La Patagonia me mata: Cardos rusos

Quien vive en esta región sabe de esa maleza, a veces de tamaño enorme, que el viento desprende y que hace rodar por el paisaje. Pero para la autora, son mucho más que un yuyo lleno de espinas: a veces, representan también los pensamientos ante una situación agobiante.

El contexto condiciona a las personas. Por eso años atrás, cuando vivía en otro sitio, a quien escribe esta columna no se le hubiera dibujado en la mente la imagen de un cardo ruso, cuando una situación inesperada agobia o un tema muestra aristas que amenazan, en forma real o ante derivaciones supuestas.
Aunque suene despectivo o antipático, de más está decir que ningún porteño entenderá esta imagen.
Ni nadie proveniente de verdes extensiones donde seguramente serán otros los elementos que sirvan para graficar lo imprevisto.


Hace falta habitar (por nacimiento o por opción) en tierras patagónicas para saber lo que es cruzarse, de frente y sin aviso, con uno de estos cardos.


Es que, según el viento arrecie o cómo haya sido su desarrollo antes de comenzar a rodar, la estampa espinosa que los caracteriza puede combinar variables de cuidado. O al menos dos: la velocidad para alcanzar su objetivo (una persona, en este caso) y un tamaño más que considerable (doy fe de que los hay monstruosos, pero no quiero parecer exagerada).


Toparme con uno de ellos fue mi primera experiencia 100% patagónica. Y no estaba haciendo patria en el último confín sureño. Fue en pleno centro de San Antonio Oeste, una tarde con esas tormentas de viento en las que la tierra se corporiza, armándonos un médano en cada poro.


La primera sorpresa fue que ese viento que, puertas adentro, imaginaba frío, esta vez era caliente como el vaho que se desprende de la boca de un horno.

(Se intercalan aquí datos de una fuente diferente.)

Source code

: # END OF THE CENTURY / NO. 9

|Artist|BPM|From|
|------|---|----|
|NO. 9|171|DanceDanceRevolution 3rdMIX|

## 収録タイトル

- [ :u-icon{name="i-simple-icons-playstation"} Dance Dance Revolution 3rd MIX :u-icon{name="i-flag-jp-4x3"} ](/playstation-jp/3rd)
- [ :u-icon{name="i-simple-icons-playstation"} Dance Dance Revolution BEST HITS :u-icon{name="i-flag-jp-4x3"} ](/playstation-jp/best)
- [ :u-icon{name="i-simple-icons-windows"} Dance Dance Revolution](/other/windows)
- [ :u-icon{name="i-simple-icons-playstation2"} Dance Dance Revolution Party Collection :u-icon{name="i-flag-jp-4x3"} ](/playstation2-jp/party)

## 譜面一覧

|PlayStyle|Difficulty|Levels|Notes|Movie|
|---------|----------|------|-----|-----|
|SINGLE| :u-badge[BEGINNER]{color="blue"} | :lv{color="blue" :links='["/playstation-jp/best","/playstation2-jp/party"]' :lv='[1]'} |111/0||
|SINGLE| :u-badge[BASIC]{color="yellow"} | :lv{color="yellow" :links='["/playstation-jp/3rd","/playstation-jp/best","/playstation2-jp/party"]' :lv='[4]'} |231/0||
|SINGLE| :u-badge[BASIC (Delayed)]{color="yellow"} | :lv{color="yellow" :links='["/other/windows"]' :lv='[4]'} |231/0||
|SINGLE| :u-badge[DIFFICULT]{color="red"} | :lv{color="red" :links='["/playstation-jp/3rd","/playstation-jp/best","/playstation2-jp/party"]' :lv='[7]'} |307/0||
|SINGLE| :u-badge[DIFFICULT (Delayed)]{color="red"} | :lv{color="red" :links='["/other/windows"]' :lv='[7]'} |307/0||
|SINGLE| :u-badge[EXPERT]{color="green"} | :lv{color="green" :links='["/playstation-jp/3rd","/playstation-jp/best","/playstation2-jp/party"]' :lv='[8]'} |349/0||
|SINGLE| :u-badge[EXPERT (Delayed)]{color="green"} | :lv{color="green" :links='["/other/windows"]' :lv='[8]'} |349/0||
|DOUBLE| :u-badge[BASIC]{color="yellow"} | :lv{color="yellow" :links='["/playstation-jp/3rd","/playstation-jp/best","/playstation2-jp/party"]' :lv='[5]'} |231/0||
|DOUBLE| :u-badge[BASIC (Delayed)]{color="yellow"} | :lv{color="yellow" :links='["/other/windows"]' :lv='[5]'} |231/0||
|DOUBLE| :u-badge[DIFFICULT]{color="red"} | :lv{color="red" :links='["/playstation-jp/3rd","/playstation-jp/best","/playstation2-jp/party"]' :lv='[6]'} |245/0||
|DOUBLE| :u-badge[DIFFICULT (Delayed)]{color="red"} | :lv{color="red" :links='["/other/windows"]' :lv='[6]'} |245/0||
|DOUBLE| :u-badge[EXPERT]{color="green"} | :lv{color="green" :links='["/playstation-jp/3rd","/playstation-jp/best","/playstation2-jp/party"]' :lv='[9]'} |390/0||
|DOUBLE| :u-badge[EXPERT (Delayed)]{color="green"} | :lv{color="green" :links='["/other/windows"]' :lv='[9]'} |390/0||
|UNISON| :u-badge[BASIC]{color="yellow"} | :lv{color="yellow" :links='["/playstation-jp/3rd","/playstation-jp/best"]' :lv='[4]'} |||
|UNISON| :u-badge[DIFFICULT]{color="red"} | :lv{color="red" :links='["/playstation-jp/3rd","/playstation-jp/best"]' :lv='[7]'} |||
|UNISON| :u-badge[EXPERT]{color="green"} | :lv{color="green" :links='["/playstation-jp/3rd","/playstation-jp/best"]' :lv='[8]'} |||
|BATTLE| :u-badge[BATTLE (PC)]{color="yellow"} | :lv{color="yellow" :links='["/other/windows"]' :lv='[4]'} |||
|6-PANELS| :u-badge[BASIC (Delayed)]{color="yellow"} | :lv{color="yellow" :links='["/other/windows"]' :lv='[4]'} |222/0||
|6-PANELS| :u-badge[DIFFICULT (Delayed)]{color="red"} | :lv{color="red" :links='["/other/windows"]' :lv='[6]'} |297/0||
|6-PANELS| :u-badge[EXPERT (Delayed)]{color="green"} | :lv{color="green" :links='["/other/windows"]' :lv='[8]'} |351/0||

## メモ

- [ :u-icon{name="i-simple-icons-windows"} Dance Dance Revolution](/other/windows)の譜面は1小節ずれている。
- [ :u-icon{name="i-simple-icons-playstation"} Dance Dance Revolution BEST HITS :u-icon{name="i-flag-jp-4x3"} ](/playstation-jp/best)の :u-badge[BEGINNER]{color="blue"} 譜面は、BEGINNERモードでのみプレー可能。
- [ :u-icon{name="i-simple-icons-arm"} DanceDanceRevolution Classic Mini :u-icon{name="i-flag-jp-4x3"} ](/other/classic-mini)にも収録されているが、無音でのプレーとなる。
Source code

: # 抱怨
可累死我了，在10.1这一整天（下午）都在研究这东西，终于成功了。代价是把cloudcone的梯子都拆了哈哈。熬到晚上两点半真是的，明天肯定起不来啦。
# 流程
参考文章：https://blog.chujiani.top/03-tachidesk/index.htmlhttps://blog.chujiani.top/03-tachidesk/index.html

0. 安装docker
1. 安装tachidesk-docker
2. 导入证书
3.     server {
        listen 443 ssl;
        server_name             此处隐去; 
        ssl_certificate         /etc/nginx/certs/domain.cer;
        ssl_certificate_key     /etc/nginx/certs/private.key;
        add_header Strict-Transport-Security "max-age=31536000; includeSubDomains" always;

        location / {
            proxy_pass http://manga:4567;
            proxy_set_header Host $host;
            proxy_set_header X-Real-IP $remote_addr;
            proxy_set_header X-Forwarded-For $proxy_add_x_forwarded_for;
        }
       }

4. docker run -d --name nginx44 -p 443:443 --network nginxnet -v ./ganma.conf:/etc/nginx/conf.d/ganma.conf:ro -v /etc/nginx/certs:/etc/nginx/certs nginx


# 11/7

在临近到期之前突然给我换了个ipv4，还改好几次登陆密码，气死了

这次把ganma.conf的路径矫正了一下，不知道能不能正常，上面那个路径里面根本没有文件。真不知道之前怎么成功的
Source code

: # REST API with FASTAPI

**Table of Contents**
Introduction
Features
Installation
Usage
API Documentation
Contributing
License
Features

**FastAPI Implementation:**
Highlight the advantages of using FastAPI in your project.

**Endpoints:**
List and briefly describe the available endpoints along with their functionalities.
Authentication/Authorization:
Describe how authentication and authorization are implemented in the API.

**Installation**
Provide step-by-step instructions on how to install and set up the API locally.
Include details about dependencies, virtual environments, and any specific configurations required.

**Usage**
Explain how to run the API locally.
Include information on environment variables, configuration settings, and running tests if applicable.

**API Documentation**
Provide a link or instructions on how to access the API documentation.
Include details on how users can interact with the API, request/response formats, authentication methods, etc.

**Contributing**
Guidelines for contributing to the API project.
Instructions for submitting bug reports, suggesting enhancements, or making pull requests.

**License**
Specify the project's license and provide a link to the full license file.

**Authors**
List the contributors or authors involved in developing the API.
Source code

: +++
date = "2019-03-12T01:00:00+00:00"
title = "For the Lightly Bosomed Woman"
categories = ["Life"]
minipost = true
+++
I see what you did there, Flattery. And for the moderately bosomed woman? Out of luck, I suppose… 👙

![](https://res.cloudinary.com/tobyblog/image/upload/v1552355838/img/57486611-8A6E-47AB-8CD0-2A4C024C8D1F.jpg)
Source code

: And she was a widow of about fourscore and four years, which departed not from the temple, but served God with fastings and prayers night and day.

La segunda, el cara a cara con el cardo. Porque de la nada, avanzando a toda velocidad por la vereda, se me cruzó en el camino, redondo y cargado de larguísimas espinas.


Pronto me vi en una de esas situaciones en las que uno quisiera pedir ayuda, pero se resiste. Porque avergüenza verse superado por algo que parece absurdo.


Al final, tras una batalla silenciosa, me desprendí de ese armatoste que se me prendió a la ropa.
Luego el ventarrón lo arrojó contra otra víctima, tan desprevenida como lo había estado yo antes de que esa mata pinchuda me bloqueara el paso.
Después viví otros encuentros cercanos, siempre con viento en contra. El último ocurrió en mi jardín. Fue un cuerpo a cuerpo memorable que también gané yo, aunque casi abandono. Es que en medio de un temporal un cardo gigante se voló hacia mi casa, y quedó acampando allí, sobre las plantas y contra las rejas que me separan de la calle. La acción de sacarlo pasó por distintos estados. Fue una cuestión de ingenio, de bravura y hasta de fe. Cuando lo liberé partimos los dos. Él impulsado por las ráfagas y yo por la necesidad de cumplir con mis rutinas.


Debo confesar que, tras los resultados de la elección del domingo, mi pantalla mental volvió a llenarse de cardos rusos. Esperemos que la realidad los disipe, porque todos nos merecemos vivir en un país sin amenazas pinchudas.